How the sales funnel affects selling

Posted in Sales techniques and processes.

As a sales rep, you’ll know your products and services inside out and back to front… at least, you should! You should have your own internal library filled with all sorts of product-specific information and market data. This not only enables you to connect and engage with your customers, but also to promote your offerings to the right audiences. However, there is one big challenge sales reps need to overcome.

That challenge? Being able to differentiate between ‘information’ and ‘relevant information’, for while the two may appear to be very similar, understanding the differences can have a huge impact upon success.

Information vs. Relevant Information

Now, there’s a further challenge here that sales reps will encounter: ALL information about your products and services is, of course, relevant… it’s just not always relevant to a specific customer at a specific time.

The trick, therefore, is to determine what information is relevant at what time. We can do this by breaking down the traditional sales funnel into its separate stages, and matching our sales technique to each part of the funnel. As a sales rep, it’s important to be flexible with your approach for the best effect.

The Sales Funnel

There are many different variants to the sales funnel, but at its most basic we have the following:

  • Awareness
  • Interest
  • Decision
  • Action

Traditionally, the top of the funnel is the largest, as we’re able to create a large pool of people who are aware of a product or service through methods such as cold calling. The bottom of the funnel is typically the smallest, as potential customers will naturally be lost along the journey.

The Right Sales Technique… At the Right Time

Imagine you’re calling a new business to introduce yourself and your company, and share some information about your products. Would you start the conversation by discussing your current delivery deals, or your turnaround time? No. And that’s because that’s not what the customer wants to hear. Potential customers want different information depending on what stage of the sales funnel they’re at.

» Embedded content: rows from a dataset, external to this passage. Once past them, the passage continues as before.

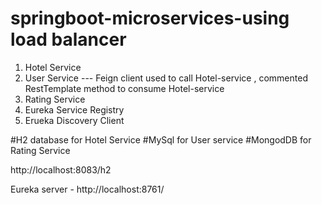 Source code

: # springboot-microservices-using load balancer
1. Hotel Service
2. User Service  --- Feign client used to call Hotel-service , commented RestTemplate method to consume Hotel-service
3. Rating Service
4. Eureka Service Registry
5. Erueka Discovery Client

#H2 database for Hotel Service
#MySql for User service
#MongodDB for Rating Service 


http://localhost:8083/h2

Eureka server - http://localhost:8761/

Here’s how to match your technique to each part of the sales funnel:


At this stage, it’s all about identifying problems that potential customers may have — locating gaps in their way of working — and offering a solution. Right now, your audience aren’t looking to buy, so a sales approach isn’t the best fit here. Instead, the customer wants to learn more about your business. Don’t focus exclusively on your products, but instead provide a broader introduction to your company.

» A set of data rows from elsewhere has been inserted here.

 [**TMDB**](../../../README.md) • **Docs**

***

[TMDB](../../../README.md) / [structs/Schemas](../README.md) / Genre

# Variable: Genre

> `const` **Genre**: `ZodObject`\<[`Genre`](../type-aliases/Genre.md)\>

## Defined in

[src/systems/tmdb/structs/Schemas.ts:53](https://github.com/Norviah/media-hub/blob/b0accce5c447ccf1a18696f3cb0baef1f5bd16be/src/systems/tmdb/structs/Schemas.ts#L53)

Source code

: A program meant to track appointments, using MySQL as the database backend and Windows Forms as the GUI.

Interested audiences will, at this stage, be undertaking their own research to determine whether or a product or service is right for them, and this may mean they’re looking at your competitors, too. That means that now is the time to highlight your product’s unique selling points and demonstrate why your product, and your business, is the best option for the customer, based upon their own specific needs.


At this point in the sales funnel, a potential customer is looking to make a decision. It’s time to move away from the traditional ‘sales’ approach that you took in the ‘interest’ stage, and instead work to nurture the relationship you’ve built up so far. Businesses aren’t always looking for the lowest cost; in many cases, businesses want to know that their supplier is going to support them and value them.

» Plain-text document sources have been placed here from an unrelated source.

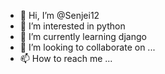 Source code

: - 👋 Hi, I’m @Senjei12
- 👀 I’m interested in python
- 🌱 I’m currently learning django
- 💞️ I’m looking to collaborate on ...
- 📫 How to reach me ...

<!---
Senjei12/Senjei12 is a ✨ special ✨ repository because its `README.md` (this file) appears on your GitHub profile.
You can click the Preview link to take a look at your changes.
--->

If a potential customer makes it down to the bottom of the sales funnel, they are most likely in a position to take action. However, some may still need a little encouragement. At this stage, it’s worth bringing in any special offers or deals your business is currently offering, or making discounts available for larger purchases or lengthier contracts. These techniques can all help to boost conversion rates and make sales.

Remember: in sales, timing is everything!